M/EMEA: the ECJ’s First Review Judgment Ever
Thu, Dec 17, 2009 posted by the Editors
The ECJ has issued today its first review judgment in case M/EMEA, pursuant to former article 225 TEC (now 256.2 TFEU), against a decision of the CFI that ruled on an appeal against an Order of the EU Civil Service Tribunal.
It is an important judgment for several reasons.
First, it is the first time the ECJ decides to undergo the review of a CFI judgment after the proposal of the First Advocate General. All we know is that the First AG proposed the review, but no information has been given on the reasons why the AG decided so. In fact, this is quite an odd competence that the Nice Treaty, and now Lisbon, has put in the hands of the First AG, and it would be useful to know how he or she is putting it into action.
Second, the ECJ has decided not only to review, but to do so positively. That is, once the Court decides that the CFI judgment will be revised, the case must be solved and therefore it must be decided if the judgment at hand endangers the unity and consistency of EU Law. However, the Court might decide that the judgment does NOT endanger the said unity and consistency, although it must previously rule on the need to review the judgment or not. The first time that the Court has decided to review it has eventually ruled that there is a risk to the unity and consistency of EU Law. But that does not necessarily mean that the Court’s decision will always be in the positive.
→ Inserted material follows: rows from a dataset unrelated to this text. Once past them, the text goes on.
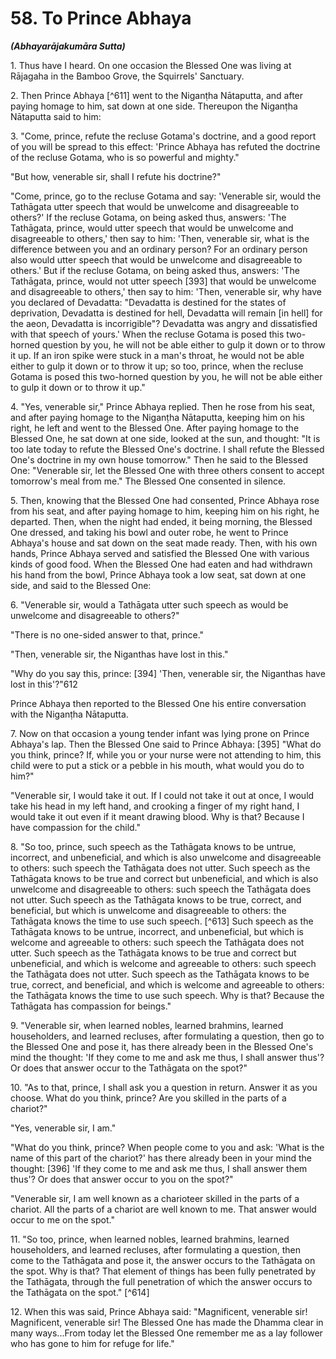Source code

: # 58. To Prince Abhaya
***(Abhayarājakumāra Sutta)***

1\. Thus have I heard. On one occasion the Blessed One was living at Rājagaha in the Bamboo Grove, the Squirrels' Sanctuary.

2\. Then Prince Abhaya [^611] went to the Niganṭha Nātaputta, and after paying homage to him, sat down at one side. Thereupon the Niganṭha Nātaputta said to him:

3\. "Come, prince, refute the recluse Gotama's doctrine, and a good report of you will be spread to this effect: 'Prince Abhaya has refuted the doctrine of the recluse Gotama, who is so powerful and mighty."

"But how, venerable sir, shall I refute his doctrine?"

"Come, prince, go to the recluse Gotama and say: 'Venerable sir, would the Tathāgata utter speech that would be unwelcome and disagreeable to others?' If the recluse Gotama, on being asked thus, answers: 'The Tathāgata, prince, would utter speech that would be unwelcome and disagreeable to others,' then say to him: 'Then, venerable sir, what is the difference between you and an ordinary person? For an ordinary person also would utter speech that would be unwelcome and disagreeable to others.' But if the recluse Gotama, on being asked thus, answers: 'The Tathāgata, prince, would not utter speech [393] that would be unwelcome and disagreeable to others,' then say to him: 'Then, venerable sir, why have you declared of Devadatta: "Devadatta is destined for the states of deprivation, Devadatta is destined for hell, Devadatta will remain [in hell] for the aeon, Devadatta is incorrigible"? Devadatta was angry and dissatisfied with that speech of yours.' When the recluse Gotama is posed this two-horned question by you, he will not be able either to gulp it down or to throw it up. If an iron spike were stuck in a man's throat, he would not be able either to gulp it down or to throw it up; so too, prince, when the
recluse Gotama is posed this two-horned question by you, he will not be able either to gulp it down or to throw it up."

4\. "Yes, venerable sir," Prince Abhaya replied. Then he rose from his seat, and after paying homage to the Niganṭha Nātaputta, keeping him on his right, he left and went to the Blessed One. After paying homage to the Blessed One, he sat down at one side, looked at the sun, and thought: "It is too late today to refute the Blessed One's doctrine. I shall refute the Blessed One's doctrine in my own house tomorrow." Then he said to the Blessed One: "Venerable sir, let the Blessed One with three others consent to accept tomorrow's meal from me." The Blessed One consented in silence.

5\. Then, knowing that the Blessed One had consented, Prince Abhaya rose from his seat, and after paying homage to him, keeping him on his right, he departed. Then, when the night had ended, it being morning, the Blessed One dressed, and taking his bowl and outer robe, he went to Prince Abhaya's house and sat down on the seat made ready. Then, with his own hands, Prince Abhaya served and satisfied the Blessed One with various kinds of good food. When the Blessed One had eaten and had withdrawn his hand from the bowl, Prince Abhaya took a low seat, sat down at one side, and said to the Blessed One:

6\. "Venerable sir, would a Tathāgata utter such speech as would be unwelcome and disagreeable to others?"

"There is no one-sided answer to that, prince."

"Then, venerable sir, the Niganthas have lost in this."

"Why do you say this, prince: [394] 'Then, venerable sir, the Niganthas have lost in this'?"612

Prince Abhaya then reported to the Blessed One his entire conversation with the Niganṭha Nātaputta.

7\. Now on that occasion a young tender infant was lying prone on Prince Abhaya's lap. Then the Blessed One said to Prince Abhaya: [395] "What do you think, prince? If, while you or your nurse were not attending to him, this child were to put a stick or a pebble in his mouth, what would you do to him?"

"Venerable sir, I would take it out. If I could not take it out at once, I would take his head in my left hand, and crooking a finger of my right hand, I would take it out even if it meant drawing blood. Why is that? Because I have compassion for the child."

8\. "So too, prince, such speech as the Tathāgata knows to be untrue, incorrect, and unbeneficial, and which is also unwelcome and disagreeable to others: such speech the Tathāgata does not utter. Such speech as the Tathāgata knows to be true and correct but unbeneficial, and which is also unwelcome and disagreeable to others: such speech the Tathāgata does not utter. Such speech as the Tathāgata knows to be true, correct, and beneficial, but which is unwelcome and disagreeable to others: the Tathāgata knows the time to use such speech. [^613] Such speech as the Tathāgata knows to be untrue, incorrect, and unbeneficial, but which is welcome and agreeable to others: such speech the Tathāgata does not utter. Such speech as the Tathāgata knows to be true and correct but unbeneficial, and which is welcome and agreeable to others: such speech the Tathāgata does not utter. Such speech as the Tathāgata knows to be true, correct, and beneficial, and which is welcome and agreeable to others: the Tathāgata knows the time to use such speech. Why is that? Because the Tathāgata has compassion for beings."

9\. "Venerable sir, when learned nobles, learned brahmins, learned householders, and learned recluses, after formulating a question, then go to the Blessed One and pose it, has there already been in the Blessed One's mind the thought: 'If they come to me and ask me thus, I shall answer thus'? Or does that answer occur to the Tathāgata on the spot?"

10\. "As to that, prince, I shall ask you a question in return. Answer it as you choose. What do you think, prince? Are you skilled in the parts of a chariot?"

"Yes, venerable sir, I am."

"What do you think, prince? When people come to you and ask: 'What is the name of this part of the chariot?' has there already been in your mind the thought: [396] 'If they come to me and ask me thus, I shall answer them thus'? Or does that answer occur to you on the spot?"

"Venerable sir, I am well known as a charioteer skilled in the parts of a chariot. All the parts of a chariot are well known to me. That answer would occur to me on the spot."

11\. "So too, prince, when learned nobles, learned brahmins, learned householders, and learned recluses, after formulating a question, then come to the Tathāgata and pose it, the answer occurs to the Tathāgata on the spot. Why is that? That element
of things has been fully penetrated by the Tathāgata, through the full penetration of which the answer occurs to the Tathāgata on the spot." [^614]

12\. When this was said, Prince Abhaya said: "Magnificent, venerable sir! Magnificent, venerable sir! The Blessed One has made the Dhamma clear in many ways...From today let the Blessed One remember me as a lay follower who has gone to him for refuge for life."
Third, the ECJ has given very useful guidance on what is a judgment that affects the “unity and consistency of EU Law”. This is important for several reasons, but particularly because these are the same criteria that will be used for the review of preliminary references solved by the CFI, if it is ever to assume jurisdiction over preliminary references. The ECJ has relied on the fact that the rules breached are “constitutional” provisions (Treaty, Statute…) of application in other domains of EU Law. Also, it has taken into consideration the fact that it’s the first time that the CFI decides on the scrutinized point of Law, creating thus a precedent that has a difficult fit in the ECJ’s case law. Therefore, it appears that constitutional pedigree and precedent have become important elements in determining what’s “unity” and “consistency” in the Court’s case law.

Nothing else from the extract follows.